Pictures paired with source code
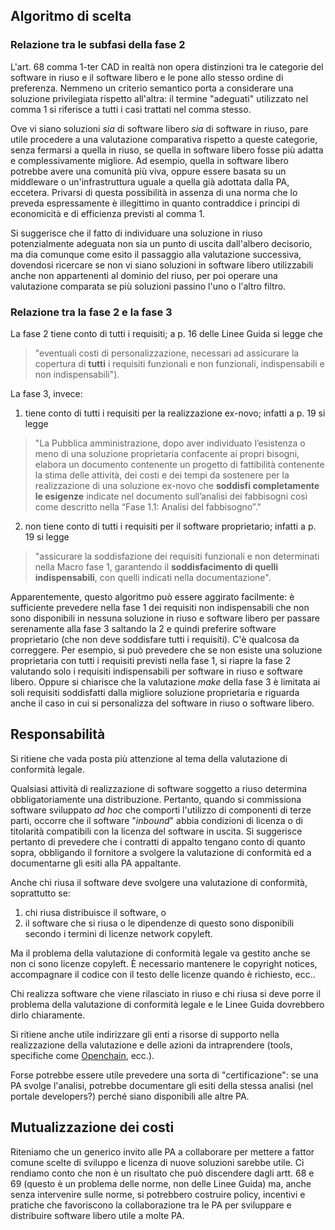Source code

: ## Algoritmo di scelta

### Relazione tra le subfasi della fase 2

L'art. 68 comma 1-ter CAD in realtà non opera distinzioni tra le
categorie del software in riuso e il software libero e le pone allo stesso ordine di preferenza.
Nemmeno un criterio semantico porta a considerare una soluzione privilegiata rispetto all'altra:
il termine "adeguati" utilizzato nel comma 1 si riferisce a
tutti i casi trattati nel comma stesso.

Ove vi siano soluzioni _sia_ di software libero _sia_ di software in
riuso, pare utile procedere a una valutazione comparativa rispetto a queste
categorie, senza fermarsi a quella in riuso, se quella in software libero fosse
più adatta e complessivamente migliore. Ad esempio, quella in software libero potrebbe avere una
comunità più viva, oppure essere basata su un middleware o un'infrastruttura
uguale a quella già adottata dalla PA, eccetera. Privarsi di questa possibilità
in assenza di una norma che lo preveda espressamente è illegittimo in quanto contraddice
i principi di economicità e di efficienza previsti al comma 1.

Si suggerisce che il fatto di individuare una soluzione in riuso potenzialmente
adeguata non sia un punto di uscita dall'albero decisorio, ma dia comunque come
esito il passaggio alla valutazione successiva, dovendosi ricercare se non vi
siano soluzioni in software libero utilizzabili anche non appartenenti al dominio del
riuso, per poi operare una valutazione comparata se più soluzioni passino l'uno
o l'altro filtro.

### Relazione tra la fase 2 e la fase 3

La fase 2 tiene conto di tutti i requisiti; a p. 16 delle Linee Guida si legge che
  > "eventuali costi di
personalizzazione, necessari ad assicurare la copertura di **tutti** i requisiti
funzionali e non funzionali, indispensabili e non indispensabili").

La fase 3, invece:

  1. tiene conto di tutti i requisiti per la realizzazione ex-novo; infatti a p.
  19 si legge
  > "La Pubblica amministrazione, dopo aver individuato l’esistenza o meno di
  una soluzione proprietaria confacente ai propri bisogni, elabora un documento
  contenente un progetto di fattibilità contenente la stima delle attività, dei
  costi e dei tempi da sostenere per la realizzazione di una soluzione ex-novo
  che **soddisfi completamente le esigenze** indicate nel documento sull’analisi
  dei fabbisogni così come descritto nella “Fase 1.1: Analisi del
  fabbisogno”."
  2. non tiene conto di tutti i requisiti per il software proprietario; infatti a p. 19 si legge
  > "assicurare la soddisfazione dei requisiti funzionali e non determinati
  nella Macro fase 1, garantendo il **soddisfacimento di quelli indispensabili**,
  con quelli indicati nella documentazione".

Apparentemente, questo algoritmo può essere aggirato facilmente: è sufficiente prevedere
nella fase 1 dei requisiti non indispensabili che non sono disponibili in
nessuna soluzione in riuso e software libero per passare serenamente alla fase 3
saltando la 2 e quindi preferire software proprietario (che non deve soddisfare
tutti i requisiti). C'è qualcosa da correggere. Per esempio, si può prevedere
che se non esiste una soluzione proprietaria con tutti i requisiti previsti
nella fase 1, si riapre la fase 2 valutando solo i requisiti indispensabili per
software in riuso e software libero. Oppure si chiarisce che la valutazione _make_ della fase 3
è limitata ai soli requisiti soddisfatti dalla migliore soluzione proprietaria e riguarda
anche il caso in cui si personalizza del software in riuso o software libero.

## Responsabilità

Si ritiene che vada posta più attenzione al tema della valutazione di conformità legale.

Qualsiasi attività di realizzazione di software soggetto a riuso determina
obbligatoriamente una distribuzione. Pertanto, quando si commissiona software
sviluppato _ad hoc_ che comporti l'utilizzo di
componenti di terze parti, occorre che il software "_inbound_" abbia condizioni
di licenza o di titolarità compatibili con la licenza del software in uscita.
Si suggerisce pertanto di prevedere che i contratti di appalto tengano conto di quanto sopra,
obbligando il fornitore a svolgere la valutazione di conformità ed a documentarne gli esiti
alla PA appaltante.

Anche chi riusa il software deve svolgere una valutazione di conformità, soprattutto se:

   1. chi riusa distribuisce il software, o
   2. il software che si riusa o le dipendenze di questo sono disponibili
   secondo i termini di licenze network copyleft.

Ma il problema della valutazione di conformità legale va gestito anche se non ci sono licenze
copyleft. È necessario mantenere le copyright notices, accompagnare il codice con il
testo delle licenze quando è richiesto, ecc..

Chi realizza software che viene rilasciato in riuso e chi riusa si deve porre il problema
della valutazione di conformità legale e le Linee Guida
dovrebbero dirlo chiaramente.

Si ritiene anche utile indirizzare gli enti a risorse di supporto nella
realizzazione della valutazione e delle azioni da intraprendere (tools,
specifiche come [Openchain](https://openchainproject.org), ecc.).  

Forse potrebbe essere utile prevedere una sorta di "certificazione": se
una PA svolge l'analisi, potrebbe documentare gli esiti della stessa
analisi (nel portale developers?) perché siano disponibili alle altre
PA.

## Mutualizzazione dei costi

Riteniamo che un generico invito alle PA a collaborare per mettere a fattor
comune scelte di sviluppo e licenza di nuove soluzioni sarebbe utile.
Ci rendiamo conto che non è un risultato che può discendere dagli artt. 68
e 69 (questo è un problema delle norme, non delle Linee Guida) ma, anche
senza intervenire sulle norme, si potrebbero costruire policy, incentivi
e pratiche che favoriscono la collaborazione tra le PA per sviluppare e
distribuire software libero utile a molte PA.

> **EXERCISE GOAL**
Set down exactly, and only, the lines of the data above from the line containing "come [Openchain](https://openchainproject.org), ecc.)." through the last one.

> **WORKED SOLUTION**
specifiche come [Openchain](https://openchainproject.org), ecc.).  

Forse potrebbe essere utile prevedere una sorta di "certificazione": se
una PA svolge l'analisi, potrebbe documentare gli esiti della stessa
analisi (nel portale developers?) perché siano disponibili alle altre
PA.

## Mutualizzazione dei costi

Riteniamo che un generico invito alle PA a collaborare per mettere a fattor
comune scelte di sviluppo e licenza di nuove soluzioni sarebbe utile.
Ci rendiamo conto che non è un risultato che può discendere dagli artt. 68
e 69 (questo è un problema delle norme, non delle Linee Guida) ma, anche
senza intervenire sulle norme, si potrebbero costruire policy, incentivi
e pratiche che favoriscono la collaborazione tra le PA per sviluppare e
distribuire software libero utile a molte PA.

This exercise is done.